If they do know what you use to protect and secure your business IT systems then you can be easily targeted with their knowledge of your detection solution.
Pro tip; as a client do not become a reference for any cyber security product, except word of mouth references.
An example
- A cyber criminal who does gain persistence on your corporate network is going to review the services running on the connected endpoints for security tools and will use their previous knowledge of the tools to stop these from running on start up as well as deleting the logs.
- Or they will create a VM on this system and use that as their springboard.
- Once this occurs then the endpoint infected is not reporting telemetry back to any security tools that are running and the lag time between these events and the determination that the endpoint is no longer protected is long enough for an encryption ransomware event to occur or for data exfiltration of selected documents.
Alternatively without the knowledge of the security tools in use within an organisation an experienced cyber criminal has time to both stagger the phases of their attacks as well as choose the tools that they leverage, because changing the way that an attack is occurring may work outside the bounds of what the security solution knows about and can therefore detect.
This is how zero day threats become breaches, cyber security detection solutions can not know something they have not been trained to detect.
Summary, ML – Hype, Hope or snake oil
Cyber security machine learning technology is not a replacement for human cyber security experts, nor should it be presented as such. Better yet Artificial intelligence does not equal Machine Learning, machine learning should be leveraged where it is most beneficial, that is too process vast swaths of data to reduce the telemetry data that a human operator needs to process.
This “vast swath” of process telemetry cyber security log data though should not be ignored and deleted and must also be stored within a SIEM for long term retrieval and analysis.
Machine Learning has much potential to help cyber security experts do what we are trained to do, ML will cut down the information that we need to process and help for APTs where techniques and tactics have been trained into the model.
Utilising machine learning will make our lives easier, but ML is only the hammer, humans are still have to decide how to hit the nail.
Solution
- You need cyber security professionals, either directly, shared or through your MSP
- Machine learning is helpful, it is not definitive; Teslas ML still drives into cars and people
- Cyber security is about layers of protection
- Reduce your attack surface
- Keep your historical log data, you may need it
- Do not tell everyone what you are doing to be secure, it makes you vulnerable
I leave you with these thoughts, Machine learning models are created by humans and have human biases because machine learning models are trained with “known knowns” not “unknown knowns” or “unknown unknowns” paraphrasing a Dick Cheney quote from a long time ago.
Cyber criminals are human, and humans do things that are not expected, therefore to combat human adversaries, cyber security must also remain a human domain in the mid term (5-10 years).
“Ultimately, machine-learning data sets and tools are built by people, and people have blind spots.

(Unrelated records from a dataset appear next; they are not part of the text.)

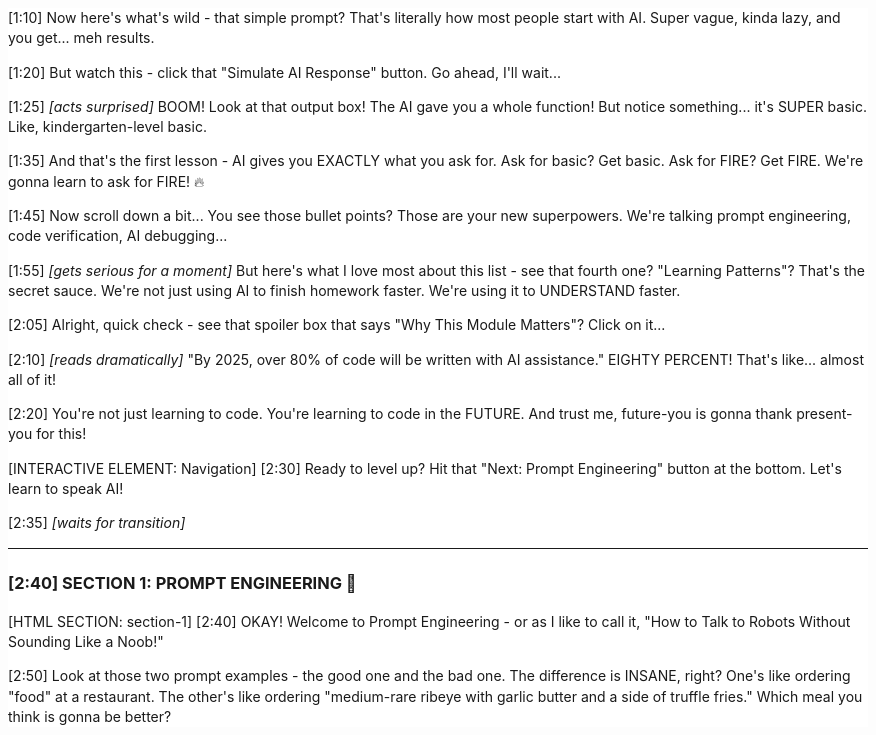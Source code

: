 [1:10]
Now here's what's wild - that simple prompt? That's literally how most people start with AI. Super vague, kinda lazy, and you get... meh results.

[1:20]
But watch this - click that "Simulate AI Response" button. Go ahead, I'll wait... 

[1:25]
*[acts surprised]*
BOOM! Look at that output box! The AI gave you a whole function! But notice something... it's SUPER basic. Like, kindergarten-level basic.

[1:35]
And that's the first lesson - AI gives you EXACTLY what you ask for. Ask for basic? Get basic. Ask for FIRE? Get FIRE. We're gonna learn to ask for FIRE! 🔥

[1:45]
Now scroll down a bit... You see those bullet points? Those are your new superpowers. We're talking prompt engineering, code verification, AI debugging... 

[1:55]
*[gets serious for a moment]*
But here's what I love most about this list - see that fourth one? "Learning Patterns"? That's the secret sauce. We're not just using AI to finish homework faster. We're using it to UNDERSTAND faster.

[2:05]
Alright, quick check - see that spoiler box that says "Why This Module Matters"? Click on it...

[2:10]
*[reads dramatically]*
"By 2025, over 80% of code will be written with AI assistance." EIGHTY PERCENT! That's like... almost all of it!

[2:20]
You're not just learning to code. You're learning to code in the FUTURE. And trust me, future-you is gonna thank present-you for this!

[INTERACTIVE ELEMENT: Navigation]
[2:30]
Ready to level up? Hit that "Next: Prompt Engineering" button at the bottom. Let's learn to speak AI! 

[2:35]
*[waits for transition]*

---

### [2:40] SECTION 1: PROMPT ENGINEERING 🚀

[HTML SECTION: section-1]
[2:40]
OKAY! Welcome to Prompt Engineering - or as I like to call it, "How to Talk to Robots Without Sounding Like a Noob!"

[2:50]
Look at those two prompt examples - the good one and the bad one. The difference is INSANE, right? One's like ordering "food" at a restaurant. The other's like ordering "medium-rare ribeye with garlic butter and a side of truffle fries." Which meal you think is gonna be better?

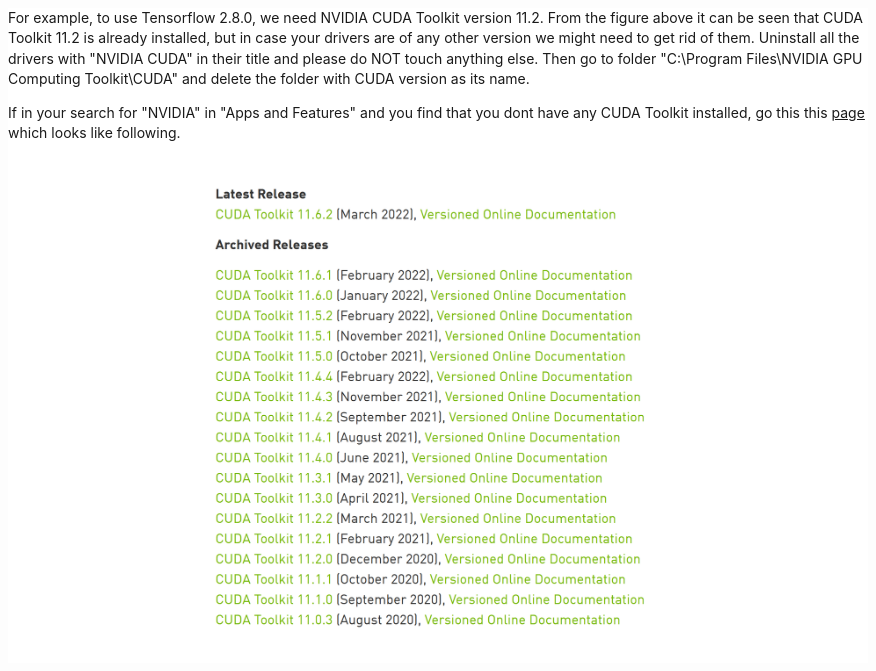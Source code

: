 For example, to use Tensorflow 2.8.0, we need NVIDIA CUDA Toolkit version 11.2. From the figure above it can be seen that CUDA Toolkit 11.2 is already installed, but in case your drivers are of any other version we might need to get rid of them. Uninstall all the drivers with "NVIDIA CUDA" in their title and please do NOT touch anything else. Then go to folder "C:\Program Files\NVIDIA GPU Computing Toolkit\CUDA" and delete the folder with CUDA version as its name.

If in your search for "NVIDIA" in "Apps and Features" and you find that you dont have any CUDA Toolkit installed, go this this [page](https://developer.nvidia.com/cuda-toolkit-archive) which looks like following.

<p align="center">
  <img src="./images/CUDA_toolkit.PNG" title="Finally we are here" width=450 height=500>
</p>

It’s pretty typical in AI/ML for those blind spots to make inconvenient appearances—often in the results of AI/ML experiments. Care needs to be exercised at every step in the process to check for the introduction of biases and to excise them.Contributing makes me feel like I’m being useful to the planet.”
— Arstechnica
Disclaimer, I am a cyber security professional, I speak with clients every day about topics and issues within cyber security and the broader cyber security in general. I am not an expert in Artificial Intelligence or in Machine Learning and always appreciate comments and emails in regards to what I have written.